Problem description:
Type out the lines below exactly, from the first through the line holding "Daumal, R. (2012).", and include no pictures.

== Entries supplied

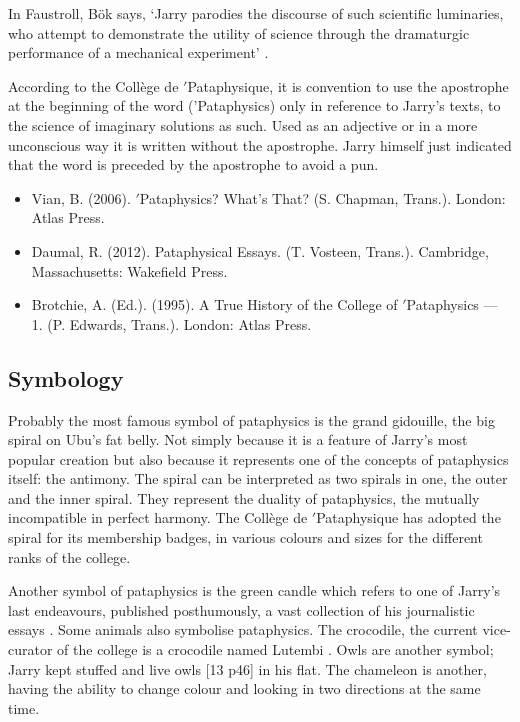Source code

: In Faustroll, Bök says, `Jarry parodies the discourse of such scientific luminaries, who attempt to demonstrate the utility of science through the dramaturgic performance of a mechanical experiment' \autocite[p.29]{Boek2002}.

According to the Collège de $'$Pataphysique, it is convention to use the apostrophe at the beginning of the word ('Pataphysics) only in reference to Jarry's texts, to the science of imaginary solutions as such. Used as an adjective or in a more unconscious way it is written without the apostrophe. Jarry himself just indicated that the word is preceded by the apostrophe to avoid a pun.

\begin{itemize}
  \item Vian, B. (2006). $'$Pataphysics? What's That? (S. Chapman, Trans.). London: Atlas Press.\autocite{Vian2006}
  \item Daumal, R. (2012). Pataphysical Essays. (T. Vosteen, Trans.). Cambridge, Massachusetts: Wakefield Press.\autocite{Daumal2012}
  \item Brotchie, A. (Ed.). (1995). A True History of the College of  $'$Pataphysics --- 1. (P. Edwards, Trans.). London: Atlas Press.\autocite{Brotchie1995}
\end{itemize}


\subsection{Symbology}

Probably the most famous symbol of pataphysics is the grand gidouille, the big spiral on Ubu's fat belly. Not simply because it is a feature of Jarry's most popular creation but also because it represents one of the concepts of pataphysics itself: the antimony. The spiral can be interpreted as two spirals in one, the outer and the inner spiral. They represent the duality of pataphysics, the mutually incompatible in perfect harmony. The Collège de $'$Pataphysique has adopted the spiral for its membership badges, in various colours and sizes for the different ranks of the college.

Another symbol of pataphysics is the green candle which refers to one of Jarry's last endeavours, published posthumously, a vast collection of his journalistic essays \autocite{Hugill2012a}. Some animals also symbolise pataphysics. The crocodile, the current vice-curator of the college is a crocodile named Lutembi \autocite{Hugill2012a}. Owls are another symbol; Jarry kept stuffed and live owls \autocite[p.46]{Brotchie2011}[13 p46] in his flat. The chameleon is another, having the ability to change colour and looking in two directions at the same time.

====

Answer to the exercise:
Source code

: In Faustroll, Bök says, `Jarry parodies the discourse of such scientific luminaries, who attempt to demonstrate the utility of science through the dramaturgic performance of a mechanical experiment' \autocite[p.29]{Boek2002}.

According to the Collège de $'$Pataphysique, it is convention to use the apostrophe at the beginning of the word ('Pataphysics) only in reference to Jarry's texts, to the science of imaginary solutions as such. Used as an adjective or in a more unconscious way it is written without the apostrophe. Jarry himself just indicated that the word is preceded by the apostrophe to avoid a pun.

\begin{itemize}
  \item Vian, B. (2006). $'$Pataphysics? What's That? (S. Chapman, Trans.). London: Atlas Press.\autocite{Vian2006}
  \item Daumal, R. (2012). Pataphysical Essays. (T. Vosteen, Trans.). Cambridge, Massachusetts: Wakefield Press.\autocite{Daumal2012}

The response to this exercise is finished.